Stored data entries:

--------------------------------

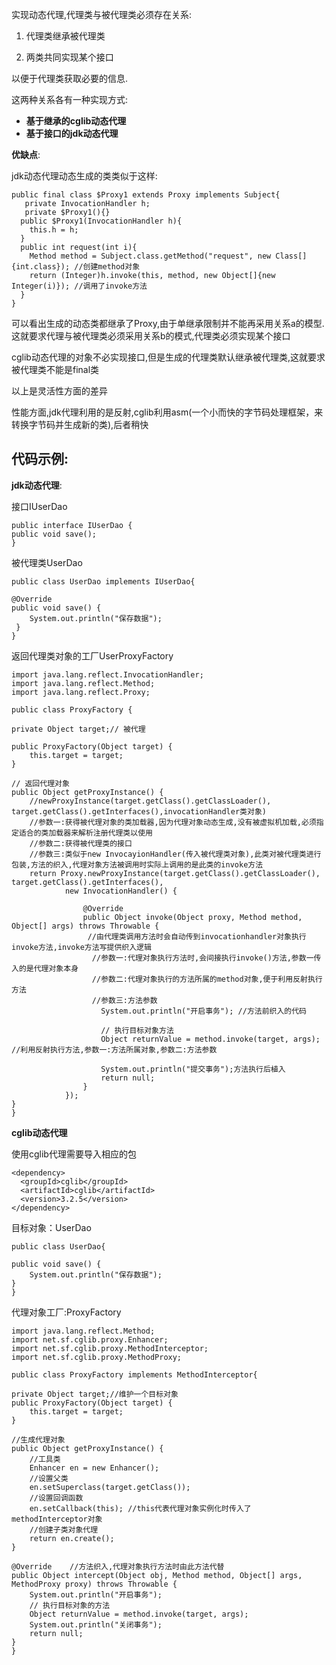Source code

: 实现动态代理,代理类与被代理类必须存在关系:

1. 代理类继承被代理类

2. 两类共同实现某个接口

以便于代理类获取必要的信息.

这两种关系各有一种实现方式:

- **基于继承的cglib动态代理**
- **基于接口的jdk动态代理**

**优缺点**:

jdk动态代理动态生成的类类似于这样:

    public final class $Proxy1 extends Proxy implements Subject{
       private InvocationHandler h;
       private $Proxy1(){}
      public $Proxy1(InvocationHandler h){
        this.h = h;
      }
      public int request(int i){
        Method method = Subject.class.getMethod("request", new Class[]{int.class}); //创建method对象
        return (Integer)h.invoke(this, method, new Object[]{new Integer(i)}); //调用了invoke方法
      }
    }

可以看出生成的动态类都继承了Proxy,由于单继承限制并不能再采用关系a的模型.这就要求代理与被代理类必须采用关系b的模式,代理类必须实现某个接口

cglib动态代理的对象不必实现接口,但是生成的代理类默认继承被代理类,这就要求被代理类不能是final类

以上是灵活性方面的差异

性能方面,jdk代理利用的是反射,cglib利用asm(一个小而快的字节码处理框架，来转换字节码并生成新的类),后者稍快


## 代码示例:

**jdk动态代理**:
    
接口IUserDao 

    public interface IUserDao {
    public void save();
    }

被代理类UserDao 

    public class UserDao implements IUserDao{

    @Override
    public void save() {
        System.out.println("保存数据");
     }
    }
    
返回代理类对象的工厂UserProxyFactory

    import java.lang.reflect.InvocationHandler;
    import java.lang.reflect.Method;
    import java.lang.reflect.Proxy;

    public class ProxyFactory {

    private Object target;// 被代理

    public ProxyFactory(Object target) {
        this.target = target;
    }

    // 返回代理对象
    public Object getProxyInstance() {
        //newProxyInstance(target.getClass().getClassLoader(), target.getClass().getInterfaces(),invocationHandler类对象)
        //参数一:获得被代理对象的类加载器,因为代理对象动态生成,没有被虚拟机加载,必须指定适合的类加载器来解析注册代理类以使用
        //参数二:获得被代理类的接口
        //参数三:类似于new InvocayionHandler(传入被代理类对象),此类对被代理类进行包装,方法的织入,代理对象方法被调用时实际上调用的是此类的invoke方法
        return Proxy.newProxyInstance(target.getClass().getClassLoader(), target.getClass().getInterfaces(),
                new InvocationHandler() {
                     
                    @Override
                    public Object invoke(Object proxy, Method method, Object[] args) throws Throwable {
                     //由代理类调用方法时会自动传到invocationhandler对象执行invoke方法,invoke方法写提供织入逻辑
                      //参数一:代理对象执行方法时,会间接执行invoke()方法,参数一传入的是代理对象本身
                      //参数二:代理对象执行的方法所属的method对象,便于利用反射执行方法
                      //参数三:方法参数
                        System.out.println("开启事务"); //方法前织入的代码

                        // 执行目标对象方法
                        Object returnValue = method.invoke(target, args); //利用反射执行方法,参数一:方法所属对象,参数二:方法参数

                        System.out.println("提交事务");方法执行后植入
                        return null;
                    }
                });
    }
    } 

**cglib动态代理**

使用cglib代理需要导入相应的包

    <dependency>
      <groupId>cglib</groupId>
      <artifactId>cglib</artifactId>
      <version>3.2.5</version>
    </dependency>

目标对象：UserDao

    public class UserDao{

    public void save() {
        System.out.println("保存数据");
    }
    }

代理对象工厂:ProxyFactory

    import java.lang.reflect.Method;
    import net.sf.cglib.proxy.Enhancer;
    import net.sf.cglib.proxy.MethodInterceptor;
    import net.sf.cglib.proxy.MethodProxy;

    public class ProxyFactory implements MethodInterceptor{

    private Object target;//维护一个目标对象
    public ProxyFactory(Object target) {
        this.target = target;
    }
    
    //生成代理对象
    public Object getProxyInstance() {
        //工具类
        Enhancer en = new Enhancer();
        //设置父类
        en.setSuperclass(target.getClass());
        //设置回调函数
        en.setCallback(this); //this代表代理对象实例化时传入了methodInterceptor对象
        //创建子类对象代理
        return en.create();
    }

    @Override    //方法织入,代理对象执行方法时由此方法代替
    public Object intercept(Object obj, Method method, Object[] args, MethodProxy proxy) throws Throwable {
        System.out.println("开启事务");
        // 执行目标对象的方法
        Object returnValue = method.invoke(target, args);
        System.out.println("关闭事务");
        return null;
    }
    }














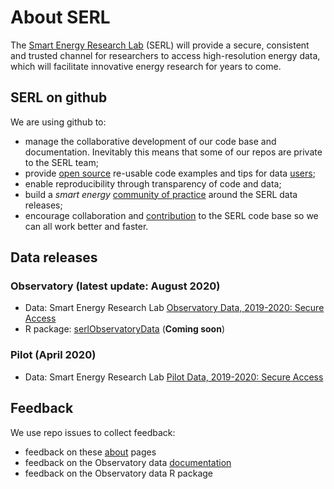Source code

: # About SERL
The [Smart Energy Research Lab](https://serl.ac.uk/) (SERL) will provide a secure, consistent and trusted channel for researchers to access high-resolution energy data, which will facilitate innovative energy research for years to come.

## SERL on github
We are using github to:

 * manage the collaborative development of our code base and documentation. Inevitably this means that some of our repos are private to the SERL team;
 * provide [open source](https://opensource.guide/) re-usable code examples and tips for data [users](https://opensource.guide/finding-users/);
 * enable reproducibility through transparency of code and data;
 * build a *smart energy* [community of practice](https://opensource.guide/building-community/) around the SERL data releases;
 * encourage collaboration and [contribution](https://opensource.guide/how-to-contribute/) to the SERL code base so we can all work better and faster.

## Data releases

### Observatory (latest update: August 2020)

 * Data: Smart Energy Research Lab [Observatory Data, 2019-2020: Secure Access](https://beta.ukdataservice.ac.uk/datacatalogue/studies/study?id=8666)
 * R package: [serlObservatoryData](https://github.com/smartEnergyResearchLab/observatoryData) (**Coming soon**)

### Pilot (April 2020)

 * Data: Smart Energy Research Lab [Pilot Data, 2019-2020: Secure Access](https://beta.ukdataservice.ac.uk/datacatalogue/studies/study?id=8643)

## Feedback

We use repo issues to collect feedback:

 * feedback on these [about](https://github.com/smartEnergyResearchLab/about/issues) pages
 * feedback on the Observatory data [documentation](https://github.com/smartEnergyResearchLab/observatoryData/issues?q=is%3Aissue+is%3Aopen+label%3Adocumentation)
 * feedback on the Observatory data R package
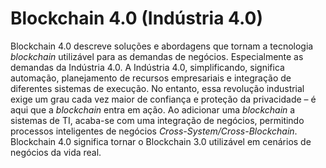 # Blockchain 4.0 (Indústria 4.0)

Blockchain 4.0 descreve soluções e abordagens que tornam a tecnologia _blockchain_ utilizável para as demandas de negócios. Especialmente as demandas da Indústria 4.0. A Indústria 4.0, simplificando, significa automação, planejamento de recursos empresariais e integração de diferentes sistemas de execução. No entanto, essa revolução industrial exige um grau cada vez maior de confiança e proteção da privacidade – é aqui que a _blockchain_ entra em ação. Ao adicionar uma _blockchain_ a sistemas de TI, acaba-se com uma integração de negócios, permitindo processos inteligentes de negócios _Cross-System/Cross-Blockchain_. Blockchain 4.0 significa tornar o Blockchain 3.0 utilizável em cenários de negócios da vida real.
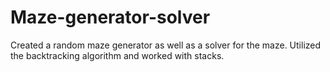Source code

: # Maze-generator-solver

Created a random maze generator as well as a solver for the maze. Utilized the backtracking algorithm and worked with stacks.


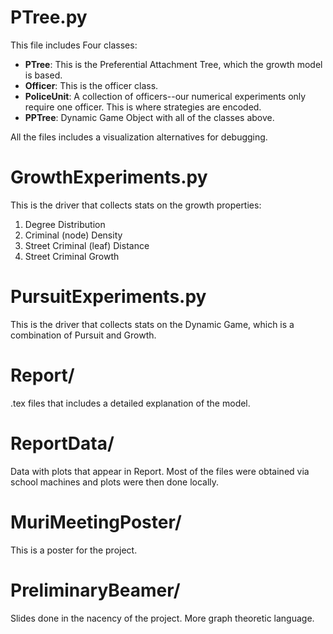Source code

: PTree.py
================================================================================================================================

This file includes Four classes:

+ **PTree**: This is the Preferential Attachment Tree, which the growth model is based.  
+ **Officer**: This is the officer class.
+ **PoliceUnit**: A collection of officers--our numerical experiments only require one officer.  This is where strategies are encoded.
+ **PPTree**: Dynamic Game Object with all of the classes above.

All the files includes a visualization alternatives for debugging. 

GrowthExperiments.py
================================================================================================================================
This is the driver that collects stats on the growth properties:

1. Degree Distribution
2. Criminal (node) Density
3. Street Criminal (leaf) Distance
4. Street Criminal Growth

PursuitExperiments.py
================================================================================================================================
This is the driver that collects stats on the Dynamic Game, which is a combination of Pursuit and Growth.

Report/
================================================================================================================================
.tex files that includes a detailed explanation of the model.

ReportData/
================================================================================================================================
Data with plots that appear in Report.  Most of the files were obtained via school machines and plots were then done locally.

MuriMeetingPoster/
================================================================================================================================
This is a poster for the project.

PreliminaryBeamer/
================================================================================================================================
Slides done in the nacency of the project.  More graph theoretic language.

--------------------------------

Starting at the line above that contains "被代理类UserDao", repeat each line exactly up to and including the line that contains "import java.lang.reflect.InvocationHandler;", and stop there.

被代理类UserDao 

    public class UserDao implements IUserDao{

    @Override
    public void save() {
        System.out.println("保存数据");
     }
    }
    
返回代理类对象的工厂UserProxyFactory

    import java.lang.reflect.InvocationHandler;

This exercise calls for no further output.